For if you’re NOT in the mood for love: Mongolian Ping Pong (2005)
If you want windy fields but don’t wanna go to Wuthering Heights, this is your moment. On the vast Mongolian steppe, boredom and boundless imagination bounce off of each other like monkeys on a trampoline. Bilike has never seen a ping-pong ball before, and when he and his friends stumble upon one floating in the creek, they assume it’s some kind of holy orb. They try everything to find out its meaning (i.e., waiting all night for it to glow up like a heavenly pearl and consulting wise lamas) before a blurry TV broadcast declares it the “national ball of China.” They decide they must trek all the way to Beijing to return it. It’s safe to say they don’t know how far Beijing is. A whimsical ode to children’s questions and confusions, figuring out the world around them, barren landscapes, horseback riding, nomadic existence… all without a single brooding romantic gaze.

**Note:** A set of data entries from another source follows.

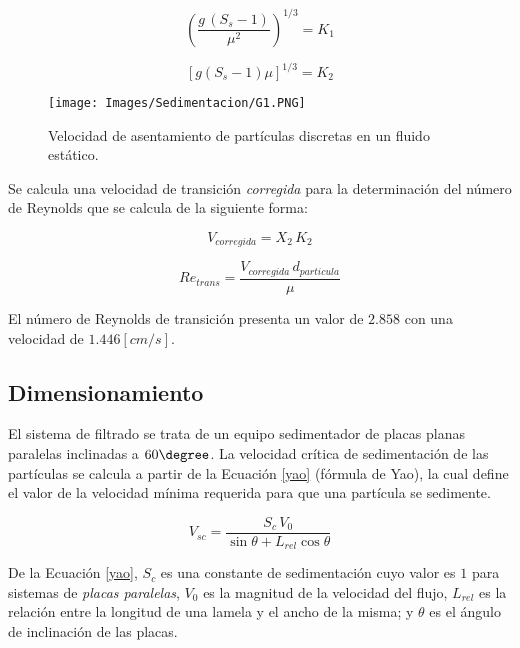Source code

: \begin{equation*}
	\left( \frac{g \, (S_s-1)}{\mu ^2} \right) ^{1/3} = K_1
\end{equation*}

\begin{equation*}
	\left[ g (S_s-1) \mu \right] ^{1/3} = K_2
\end{equation*} 

\begin{figure}[h!]
	\centering
	\texttt{[image: Images/Sedimentacion/G1.PNG]}
	\caption{Velocidad de asentamiento de part\'iculas discretas en un fluido est\'atico.}
	\label{G1}
\end{figure}

\noindent
\justify

Se calcula una velocidad de transici\'on \textit{corregida} para la determinaci\'on del n\'umero de Reynolds que se calcula de la siguiente forma:

\begin{equation*}
	V_{corregida} = X_2 \, K_2
\end{equation*}

\begin{equation}
	Re_{trans} = \frac{V_{corregida} \, d_{particula}}{\mu}
\end{equation}

\noindent
\justify

El n\'umero de Reynolds de transici\'on presenta un valor de $2.858$ con una velocidad de $1.446 [cm/s]$.

\subsection{Dimensionamiento}

\noindent
\justify

El sistema de filtrado se trata de un equipo sedimentador de placas planas paralelas inclinadas a $60 \degree$. La velocidad cr\'itica de sedimentaci\'on de las part\'iculas se calcula a partir de la Ecuaci\'on \ref{yao} (f\'ormula de Yao), la cual define el valor de la velocidad m\'inima requerida para que una part\'icula se sedimente. 

\begin{equation}
	V_{sc} = \frac{S_c \, V_0}{\sin \theta + L_{rel} \cos \theta}
	\label{yao}
\end{equation}

\noindent
\justify

De la Ecuaci\'on \ref{yao}, $S_c$ es una constante de sedimentaci\'on cuyo valor es $1$ para sistemas de \textit{placas paralelas}, $V_0$ es la magnitud de la velocidad del flujo, $L_{rel}$ es la relaci\'on entre la longitud de una lamela y el ancho de la misma; y $\theta$ es el \'angulo de inclinaci\'on de las placas.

For the exposure therapy lovers, a good-old cathartic watch could sooth your mind: Sick of Myself (2022) directed by Kristoffer Borgli
Imagine what would happen if Worst Person in the World (2021) meets The Substance (2024); existential dread, exquisite color grading, bad decisions, and self-obsession turning into body horror. Well, Sick of Myself, kinda comes standing in as the (also) Norwegian erratic cousin of tamer but just-as triggering Worst Person in the World. Protagonist Signe feels overshadowed by her boyfriend’s rising celebrity in the contemporary art world and starts acting out in a desperate attempt for attention. Also we’re not letting art-bf leave this conversation unscathed – he’s kind of insufferable. Both characters’ narcissism will make you laugh, squint, and grimace all at the same time. Signe decides that poisoning herself is worth it, all for sweet glory of attention and why not a little bit of cover news stardom. Sometimes confronting ourselves to someone else’s acting out can be the relief we’ve all been needing. Indulge in this gore-frenziness set in gorgeous (mostly) summer-time Oslo and stray away from that little Russian pill. It’s also kind of a Mubi resident, so no excuses for not finding it!
For anyone who loves love that’s weird, wet, and utterly obsessive: The Shape of Water (2017)
Elisa is a mute cleaning lady in 1962 Baltimore, living a life of routines and silent longing… until she meets a very strange, very scaled creature in a high-security government lab and suddenly everything is electric. What follows is a tender, moist, cinematic romance that somehow manages to be about desire, danger, and the pure thrill of connecting with someone (or something) who sees the world differently. There are water tanks, midnight swims, secret plans, and a love story so specific and absurd it almost hurts to watch. Guillermo del Toro’s masterpiece is a fairy tale for adults, a wet dream of empathy and longing. For some, love doesn’t always fit into neat, human-shaped boxes.